Razones tenían el canario y el gaditano al asombrarse, puesto que su larga caminata los había llevado directamente desde las casi infinitas praderas del Medio Oeste a la portentosa meseta del río Colorado, una extensión de terreno tan grande como España, desolada y prácticamente desierta pero en la que la naturaleza se había mostrado más caprichosa que en cualquier otro rincón del planeta.

Les costaba un enorme trabajo admitir que aquel rugiente río de aguas fangosas que apenas era un poco más ancho que el Guadalquivir, hubiera sido capaz de excavar un cañón de más de mil metros de profundidad, por muy blando que fuera el terreno que conformaba la mayor parte de la prodigiosa meseta.

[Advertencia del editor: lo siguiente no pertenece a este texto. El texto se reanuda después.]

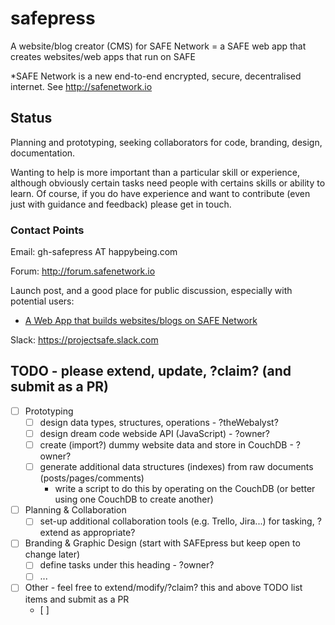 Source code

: # safepress
A website/blog creator (CMS) for SAFE Network = a SAFE web app that creates websites/web apps that run on SAFE

*SAFE Network is a new end-to-end encrypted, secure, decentralised internet. See http://safenetwork.io

## Status
Planning and prototyping, seeking collaborators for code, branding, design, documentation. 

Wanting to help is more important than a particular skill or experience, although obviously certain tasks need people with certains skills or ability to learn. Of course, if you do have experience and want to contribute (even just with guidance and feedback) please get in touch.

### Contact Points

Email: gh-safepress AT happybeing.com

Forum: http://forum.safenetwork.io

Launch post, and a good place for public discussion, especially with potential users:

- [A Web App that builds websites/blogs on SAFE Network](https://forum.safenetwork.io/t/a-web-app-that-builds-websites-blogs-on-safe-network/4417)

Slack: https://projectsafe.slack.com

## TODO - please extend, update, ?claim? (and submit as a PR)

- [ ] Prototyping
  - [ ] design data types, structures, operations - ?theWebalyst?
  - [ ] design dream code webside API (JavaScript) - ?owner?
  - [ ] create (import?) dummy website data and store in CouchDB - ?owner?
  - [ ] generate additional data structures (indexes) from raw documents (posts/pages/comments)
    - write a script to do this by operating on the CouchDB (or better using one CouchDB to create another)

- [ ] Planning & Collaboration
  - [ ] set-up additional collaboration tools (e.g. Trello, Jira...) for tasking, ?extend as appropriate?

- [ ] Branding & Graphic Design (start with SAFEpress but keep open to change later)
  - [ ] define tasks under this heading - ?owner?
  - [ ] ...
- [ ] Other - feel free to extend/modify/?claim? this and above TODO list items and submit as a PR
  - [ ] 
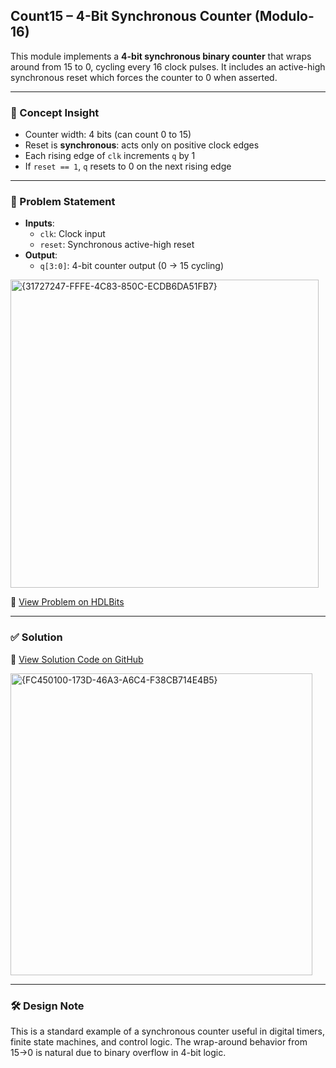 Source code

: ## Count15 – 4-Bit Synchronous Counter (Modulo-16)

This module implements a **4-bit synchronous binary counter** that wraps around from 15 to 0, cycling every 16 clock pulses. It includes an active-high synchronous reset which forces the counter to 0 when asserted.

---

### 🧠 Concept Insight  
- Counter width: 4 bits (can count 0 to 15)
- Reset is **synchronous**: acts only on positive clock edges
- Each rising edge of `clk` increments `q` by 1
- If `reset == 1`, `q` resets to 0 on the next rising edge

---

### 📘 Problem Statement  
- **Inputs**:  
  - `clk`: Clock input  
  - `reset`: Synchronous active-high reset  
- **Output**:  
  - `q[3:0]`: 4-bit counter output (0 → 15 cycling)  

<img width="493" alt="{31727247-FFFE-4C83-850C-ECDB6DA51FB7}" src="https://github.com/user-attachments/assets/d31e689b-5eeb-484f-b17c-a024fc8ed930" />

🔗 [View Problem on HDLBits](https://hdlbits.01xz.net/wiki/Count15)

---

### ✅ Solution  
📄 [View Solution Code on GitHub](https://github.com/EswarAdithya011/HDLBits/blob/main/Problem%20Sets/4.%20Sequential%20Logic/Count15.v)

<img width="483" alt="{FC450100-173D-46A3-A6C4-F38CB714E4B5}" src="https://github.com/user-attachments/assets/9dc4ce5c-0054-4603-9be8-baed311cc3b3" />

---

### 🛠 Design Note  
This is a standard example of a synchronous counter useful in digital timers, finite state machines, and control logic. The wrap-around behavior from 15→0 is natural due to binary overflow in 4-bit logic.
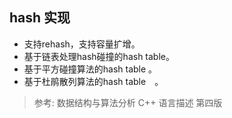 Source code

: ## hash 实现

* 支持rehash，支持容量扩增。
* 基于链表处理hash碰撞的hash table。
* 基于平方碰撞算法的hash table 。
* 基于杜鹃散列算法的hash table　。

> 参考: 数据结构与算法分析 C++ 语言描述 第四版
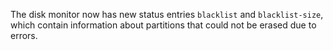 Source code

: The disk monitor now has new status entries `blacklist` and
`blacklist-size`, which contain information about partitions
that could not be erased due to errors.
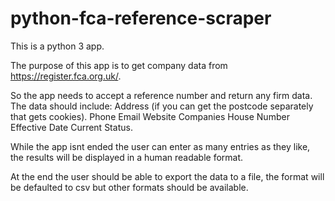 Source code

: # python-fca-reference-scraper

This is a python 3 app.

The purpose of this app is to get company data from https://register.fca.org.uk/.

So the app needs to accept a reference number and return any firm data.
The data should include:
    Address (if you can get the postcode separately that gets cookies).
    Phone
    Email
    Website
    Companies House Number
    Effective Date
    Current Status.

While the app isnt ended the user can enter as many entries as they like, the results
will be displayed in a human readable format.

At the end the user should be able to export the data to a file, the format will be
defaulted to csv but other formats should be available. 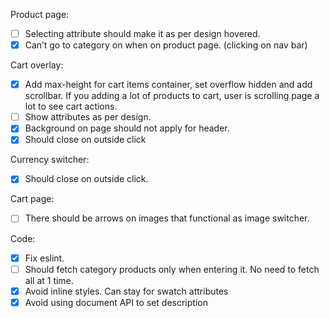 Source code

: Product page:

- [ ] Selecting attribute should make it as per design hovered.
- [x] Can’t go to category on when on product page. (clicking on nav bar)

Cart overlay:

- [x] Add max-height for cart items container, set overflow hidden and add scrollbar. If you adding a lot of products to cart, user is scrolling page a lot to see cart actions.
- [ ] Show attributes as per design.
- [x] Background on page should not apply for header.
- [x] Should close on outside click

Currency switcher:

- [x] Should close on outside click.

Cart page:

- [ ] There should be arrows on images that functional as image switcher.

Code:

- [x] Fix eslint.
- [ ] Should fetch category products only when entering it. No need to fetch all at 1 time.
- [x] Avoid inline styles. Can stay for swatch attributes
- [x] Avoid using document API to set description
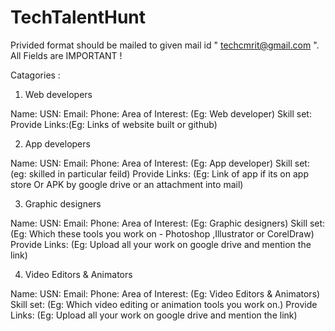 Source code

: # TechTalentHunt

Privided format should be mailed to given mail id " techcmrit@gmail.com ".
All Fields are IMPORTANT !

Catagories :

1. Web developers

Name:
USN:
Email:
Phone:
Area of Interest: (Eg: Web developer)
Skill set:
Provide Links:(Eg: Links of website built or github)

2. App developers

Name:
USN:
Email:
Phone:
Area of Interest: (Eg: App developer)
Skill set: (eg: skilled in particular feild)
Provide Links: (Eg: Link of app if its on app store Or APK by google drive or an attachment into mail)

3. Graphic designers

Name:
USN:
Email:
Phone:
Area of Interest: (Eg: Graphic designers)
Skill set: (Eg: Which these tools you work on - Photoshop ,Illustrator or CorelDraw)
Provide Links: (Eg: Upload all your work on google drive and mention the link)

4. Video Editors & Animators

Name:
USN:
Email:
Phone:
Area of Interest: (Eg: Video Editors & Animators)
Skill set: (Eg: Which video editing or animation tools you work on.)
Provide Links: (Eg: Upload all your work on google drive and mention the link)
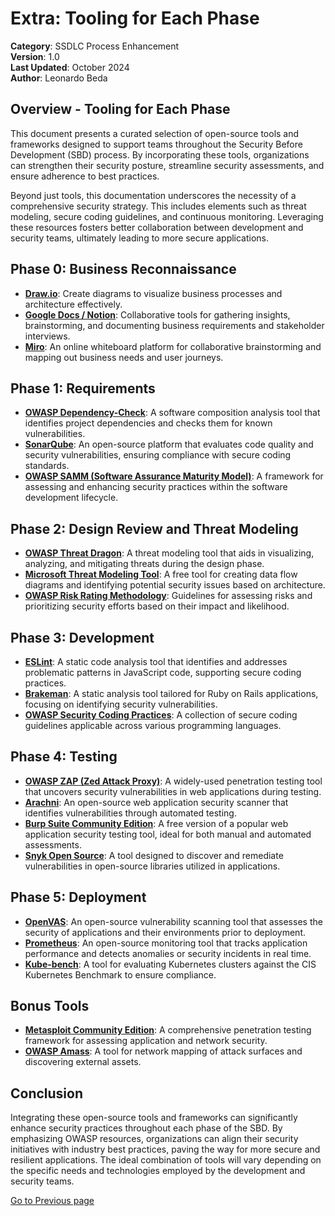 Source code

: # Extra: Tooling for Each Phase

**Category**: SSDLC Process Enhancement  
**Version**: 1.0  
**Last Updated**: October 2024  
**Author**: Leonardo Beda

## Overview - Tooling for Each Phase

This document presents a curated selection of open-source tools and frameworks designed to support teams throughout the Security Before Development (SBD) process. By incorporating these tools, organizations can strengthen their security posture, streamline security assessments, and ensure adherence to best practices.

Beyond just tools, this documentation underscores the necessity of a comprehensive security strategy. This includes elements such as threat modeling, secure coding guidelines, and continuous monitoring. Leveraging these resources fosters better collaboration between development and security teams, ultimately leading to more secure applications.

## Phase 0: Business Reconnaissance
- **[Draw.io](https://app.diagrams.net/)**: Create diagrams to visualize business processes and architecture effectively.
- **[Google Docs / Notion](https://www.notion.so)**: Collaborative tools for gathering insights, brainstorming, and documenting business requirements and stakeholder interviews.
- **[Miro](https://miro.com/)**: An online whiteboard platform for collaborative brainstorming and mapping out business needs and user journeys.

## Phase 1: Requirements
- **[OWASP Dependency-Check](https://owasp.org/www-project-dependency-check/)**: A software composition analysis tool that identifies project dependencies and checks them for known vulnerabilities.
- **[SonarQube](https://www.sonarqube.org/)**: An open-source platform that evaluates code quality and security vulnerabilities, ensuring compliance with secure coding standards.
- **[OWASP SAMM (Software Assurance Maturity Model)](https://owasp.org/www-project-software-assurance-maturity-model/)**: A framework for assessing and enhancing security practices within the software development lifecycle.

## Phase 2: Design Review and Threat Modeling
- **[OWASP Threat Dragon](https://owasp.org/www-project-threat-dragon/)**: A threat modeling tool that aids in visualizing, analyzing, and mitigating threats during the design phase.
- **[Microsoft Threat Modeling Tool](https://github.com/microsoft/threat-modeling-tool)**: A free tool for creating data flow diagrams and identifying potential security issues based on architecture.
- **[OWASP Risk Rating Methodology](https://owasp.org/www-community/OWASP_Risk_Rating_Methodology)**: Guidelines for assessing risks and prioritizing security efforts based on their impact and likelihood.

## Phase 3: Development
- **[ESLint](https://eslint.org/)**: A static code analysis tool that identifies and addresses problematic patterns in JavaScript code, supporting secure coding practices.
- **[Brakeman](https://brakemanscanner.org/)**: A static analysis tool tailored for Ruby on Rails applications, focusing on identifying security vulnerabilities.
- **[OWASP Security Coding Practices](https://owasp.org/www-project-secure-coding-practices-quick-reference-guide/)**: A collection of secure coding guidelines applicable across various programming languages.

## Phase 4: Testing
- **[OWASP ZAP (Zed Attack Proxy)](https://www.zaproxy.org/)**: A widely-used penetration testing tool that uncovers security vulnerabilities in web applications during testing.
- **[Arachni](https://www.arachni-scanner.com/)**: An open-source web application security scanner that identifies vulnerabilities through automated testing.
- **[Burp Suite Community Edition](https://portswigger.net/burp/communitydownload)**: A free version of a popular web application security testing tool, ideal for both manual and automated assessments.
- **[Snyk Open Source](https://snyk.io/)**: A tool designed to discover and remediate vulnerabilities in open-source libraries utilized in applications.

## Phase 5: Deployment
- **[OpenVAS](https://www.openvas.org/)**: An open-source vulnerability scanning tool that assesses the security of applications and their environments prior to deployment.
- **[Prometheus](https://prometheus.io/)**: An open-source monitoring tool that tracks application performance and detects anomalies or security incidents in real time.
- **[Kube-bench](https://github.com/aquasecurity/kube-bench)**: A tool for evaluating Kubernetes clusters against the CIS Kubernetes Benchmark to ensure compliance.

## Bonus Tools
- **[Metasploit Community Edition](https://www.metasploit.com/)**: A comprehensive penetration testing framework for assessing application and network security.
- **[OWASP Amass](https://owasp.org/www-project-amass/)**: A tool for network mapping of attack surfaces and discovering external assets.

## Conclusion
Integrating these open-source tools and frameworks can significantly enhance security practices throughout each phase of the SBD. By emphasizing OWASP resources, organizations can align their security initiatives with industry best practices, paving the way for more secure and resilient applications. The ideal combination of tools will vary depending on the specific needs and technologies employed by the development and security teams.

[Go to Previous page](./Phase5-Deployment.md) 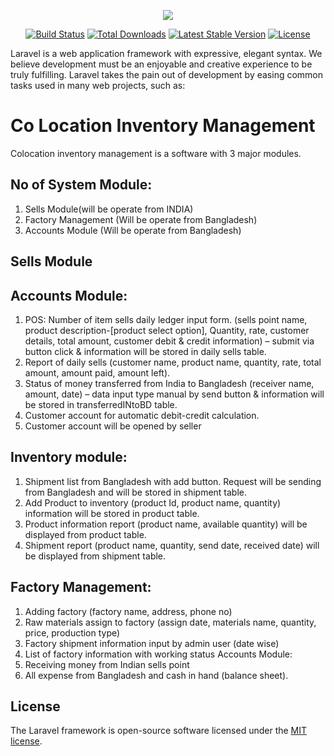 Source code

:<p align="center"><img src="https://laravel.com/assets/img/components/logo-laravel.svg"></p>

<p align="center">
<a href="https://travis-ci.org/laravel/framework"><img src="https://travis-ci.org/laravel/framework.svg" alt="Build Status"></a>
<a href="https://packagist.org/packages/laravel/framework"><img src="https://poser.pugx.org/laravel/framework/d/total.svg" alt="Total Downloads"></a>
<a href="https://packagist.org/packages/laravel/framework"><img src="https://poser.pugx.org/laravel/framework/v/stable.svg" alt="Latest Stable Version"></a>
<a href="https://packagist.org/packages/laravel/framework"><img src="https://poser.pugx.org/laravel/framework/license.svg" alt="License"></a>
</p>

Laravel is a web application framework with expressive, elegant syntax. We believe development must be an enjoyable and creative experience to be truly fulfilling. Laravel takes the pain out of development by easing common tasks used in many web projects, such as:

# Co Location Inventory Management

Colocation inventory management is a software with 3 major modules.

## No of System Module:
1. Sells Module(will be operate from INDIA)
2. Factory Management (Will be operate from Bangladesh)
3. Accounts Module (Will be operate from Bangladesh)

## Sells Module

## Accounts Module:
1. POS: Number of item sells daily ledger input form. (sells point name, product
description-[product select option], Quantity, rate, customer details, total amount,
customer debit & credit information) – submit via button click & information will be
stored in daily sells table.
2. Report of daily sells (customer name, product name, quantity, rate, total amount,
amount paid, amount left).
3. Status of money transferred from India to Bangladesh (receiver name, amount, date) –
data input type manual by send button & information will be stored in
transferredINtoBD table.
4. Customer account for automatic debit-credit calculation.
5. Customer account will be opened by seller

## Inventory module:
1. Shipment list from Bangladesh with add button. Request will be sending from
Bangladesh and will be stored in shipment table.
2. Add Product to inventory (product Id, product name, quantity) information will be
stored in product table.
3. Product information report (product name, available quantity) will be displayed from
product table.
4. Shipment report (product name, quantity, send date, received date) will be displayed
from shipment table.

## Factory Management:
1. Adding factory (factory name, address, phone no)
2. Raw materials assign to factory (assign date, materials name, quantity, price, production
type)
3. Factory shipment information input by admin user (date wise)
4. List of factory information with working status
Accounts Module:
1. Receiving money from Indian sells point
2. All expense from Bangladesh and cash in hand (balance sheet).

## License

The Laravel framework is open-source software licensed under the [MIT license](https://opensource.org/licenses/MIT).
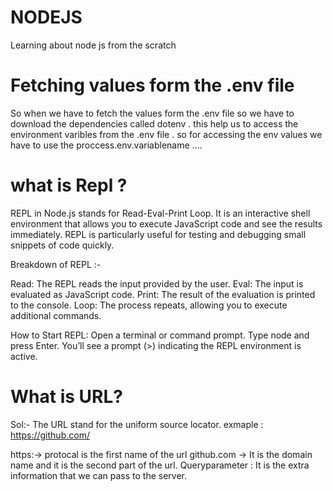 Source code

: # NODEJS
Learning about node js from the scratch 


# Fetching values form the .env file 

So when we have to fetch the values form the .env file so we have to download the dependencies
called dotenv . this help us to access the environment varibles from the .env file . so for accessing the env values we have to use the proccess.env.variablename ....

# what is Repl ?


REPL in Node.js stands for Read-Eval-Print Loop. It is an interactive shell environment that allows you to execute JavaScript code and see the results immediately. REPL is particularly useful for testing and debugging small snippets of code quickly.

Breakdown of REPL :-

Read: The REPL reads the input provided by the user.
Eval: The input is evaluated as JavaScript code.
Print: The result of the evaluation is printed to the console.
Loop: The process repeats, allowing you to execute additional commands.

How to Start REPL:
Open a terminal or command prompt.
Type node and press Enter.
You’ll see a prompt (>) indicating the REPL environment is active.


# What is URL?

Sol:- The URL stand for the uniform source locator.
exmaple : https://github.com/

https:-> protocal is the first name of the url
github.com -> It is the domain name and it is the second part of the url.
Queryparameter : It is the extra information that we can pass to the server. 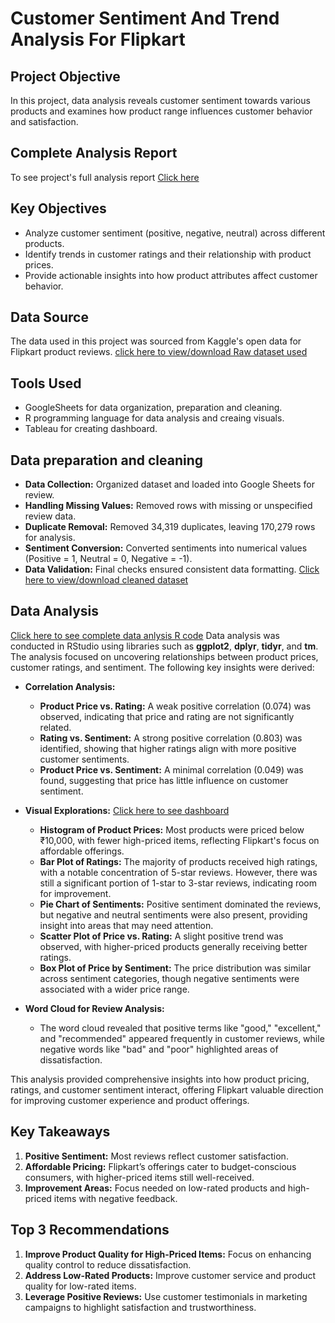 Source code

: # Customer Sentiment And Trend Analysis For Flipkart
## Project Objective
In this project, data analysis reveals customer sentiment towards various products and examines how product range influences customer behavior and satisfaction.

## Complete Analysis Report
To see project's full analysis report [Click here](https://github.com/PrateekSharma8368/customer-sentiment-and-trend-analysis-for-flipkart/blob/main/complete%20report%20of%20customer%20sentiment%20and%20trends%20analysis%20for%20flipkart/complete%20report%20of%20customer%20sentiment%20and%20trends%20analysis%20for%20flipkart.pdf)

## Key Objectives
* Analyze customer sentiment (positive, negative, neutral) across different products.
* Identify trends in customer ratings and their relationship with product prices.
* Provide actionable insights into how product attributes affect customer behavior.

## Data Source
The data used in this project was sourced from Kaggle's open data for Flipkart product reviews.
[click here to view/download Raw dataset used](https://github.com/PrateekSharma8368/customer-sentiment-and-trend-analysis-for-flipkart/blob/main/sentiment_and_trends_data/raw_review_sentiment_dataset/raw_review_sentiment_dataset.csv)

## Tools Used
* GoogleSheets for data organization, preparation and cleaning.
* R programming language for data analysis and creaing visuals.
* Tableau for creating dashboard.

## Data preparation and cleaning
* **Data Collection:** Organized dataset and loaded into Google Sheets for review.
* **Handling Missing Values:** Removed rows with missing or unspecified review data.
* **Duplicate Removal:** Removed 34,319 duplicates, leaving 170,279 rows for analysis.
* **Sentiment Conversion:** Converted sentiments into numerical values (Positive = 1, Neutral = 0, Negative = -1).
* **Data Validation:** Final checks ensured consistent data formatting.
[Click here to view/download cleaned dataset](https://github.com/PrateekSharma8368/customer-sentiment-and-trend-analysis-for-flipkart/blob/main/sentiment_and_trends_data/cleaned_review_sentiment_dataset/cleaned_review_sentiment_dataset.csv)

## Data Analysis
[Click here to see complete data anlysis R code](https://github.com/PrateekSharma8368/customer-sentiment-and-trend-analysis-for-flipkart/blob/main/data%20analysis%20R%20code/complete%20data%20analysis%20R%20code%20(1).R)
Data analysis was conducted in RStudio using libraries such as **ggplot2**, **dplyr**, **tidyr**, and **tm**. The analysis focused on uncovering relationships between product prices, customer ratings, and sentiment. The following key insights were derived:

* **Correlation Analysis:**

  * **Product Price vs. Rating:** A weak positive correlation (0.074) was observed, indicating that price and rating are not significantly related.
  * **Rating vs. Sentiment:** A strong positive correlation (0.803) was identified, showing that higher ratings align with more positive customer sentiments.
  * **Product Price vs. Sentiment:** A minimal correlation (0.049) was found, suggesting that price has little influence on customer sentiment.
    
* **Visual Explorations:**
[Click here to see dashboard](https://github.com/PrateekSharma8368/customer-sentiment-and-trend-analysis-for-flipkart/blob/main/data%20visuals%20dashboard/Dashboard%201%20(1).png)
  * **Histogram of Product Prices:** Most products were priced below ₹10,000, with fewer high-priced items, reflecting Flipkart's focus on affordable offerings.
  * **Bar Plot of Ratings:** The majority of products received high ratings, with a notable concentration of 5-star reviews. However, there was still a significant portion of 1-star to 3-star reviews, indicating room for improvement.
  * **Pie Chart of Sentiments:** Positive sentiment dominated the reviews, but negative and neutral sentiments were also present, providing insight into areas that may need attention.
  * **Scatter Plot of Price vs. Rating:** A slight positive trend was observed, with higher-priced products generally receiving better ratings.
  * **Box Plot of Price by Sentiment:** The price distribution was similar across sentiment categories, though negative sentiments were associated with a wider price range.

* **Word Cloud for Review Analysis:**
  * The word cloud revealed that positive terms like "good," "excellent," and "recommended" appeared frequently in customer reviews, while negative words like "bad" and "poor" highlighted areas of dissatisfaction.

This analysis provided comprehensive insights into how product pricing, ratings, and customer sentiment interact, offering Flipkart valuable direction for improving customer experience and product offerings.

## Key Takeaways
1. **Positive Sentiment:** Most reviews reflect customer satisfaction.
2. **Affordable Pricing:** Flipkart’s offerings cater to budget-conscious consumers, with higher-priced items still well-received.
3. **Improvement Areas:** Focus needed on low-rated products and high-priced items with negative feedback.

## Top 3 Recommendations
1. **Improve Product Quality for High-Priced Items:** Focus on enhancing quality control to reduce dissatisfaction.
2. **Address Low-Rated Products:** Improve customer service and product quality for low-rated items.
3. **Leverage Positive Reviews:** Use customer testimonials in marketing campaigns to highlight satisfaction and trustworthiness.
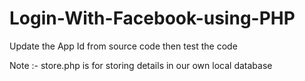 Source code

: # Login-With-Facebook-using-PHP

Update the App Id from source code then test the code

Note :-  store.php is for storing details in our own local database
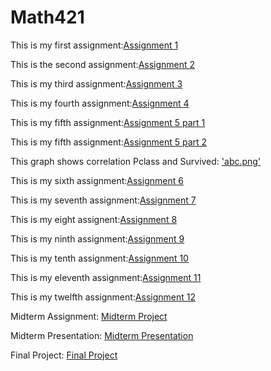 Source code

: # Math421
This is my first assignment:[Assignment 1](Assignment1.html)

This is the second assignment:[Assignment 2](assignment2.html)

This is my third assignment:[Assignment 3](Assignment3.html)

This is my fourth assignment:[Assignment 4](assignment4.html)

This is my fifth assignment:[Assignment 5 part 1](assignment5_part1.html)

This is my fifth assignment:[Assignment 5 part 2](assignment5_part2.html)

This graph shows correlation Pclass and Survived: ['abc.png'](abc.png)

This is my sixth assignment:[Assignment 6](assignment6.html)

This is my seventh assignment:[Assignment 7](Assignment7(2).html)

This is my eight assignent:[Assignment 8](assignment8.html)

This is my ninth assignment:[Assignment 9](assignment9.html)

This is my tenth assignment:[Assignment 10](assignment10.html)

This is my eleventh assignment:[Assignment 11](assignment11.html)

This is my twelfth assignment:[Assignment 12](assignment12.html)

Midterm Assignment: [Midterm Project](Midterm-Project.html)

Midterm Presentation: [Midterm Presentation](MidtermPresentation.html)

Final Project: [Final Project](Final-Project.html)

Sin duda alguna el viento había acudido en ayuda del agua, ya que si bien esa agua era bastante escasa, el viento se encontraba siempre presente aportando ingentes cantidades de arcilla y arenisca que trazaban dibujos que parecían fruto de la imaginación de un pintor desquiciado.

El salitre, pequeñas conchas y algún que otro fósil de extraños peces llevaban a pensar que la región había sido millones de años atrás el fondo de un mar que se había retirado sin razón aparente.

—Éste debe de ser el final de la Tierra —repetía una y otra vez Silvestre Andújar, cada vez más convencido de sus teorías—. Esto es el caos, y más allá acaba todo.

—¿En un abismo? —se sorprendía el gomero.

—En la inmensidad del espacio, semejante a la que tenemos sobre nuestras cabezas —era la recurrente explicación—. Esto que estamos pisando es el suelo, pero a partir de aquí comienza el vacío hasta llegar a la Luna, que es el planeta más cercano. ¡El suelo es un límite! De igual modo, cuando lleguemos al final de la Tierra habremos alcanzado otro de sus límites. Tan sencillo como eso, y mucho más sencillo que aceptar que el mundo es redondo y podemos caminar sobre él sin caer al vacío por nadie sabe qué extraño milagro.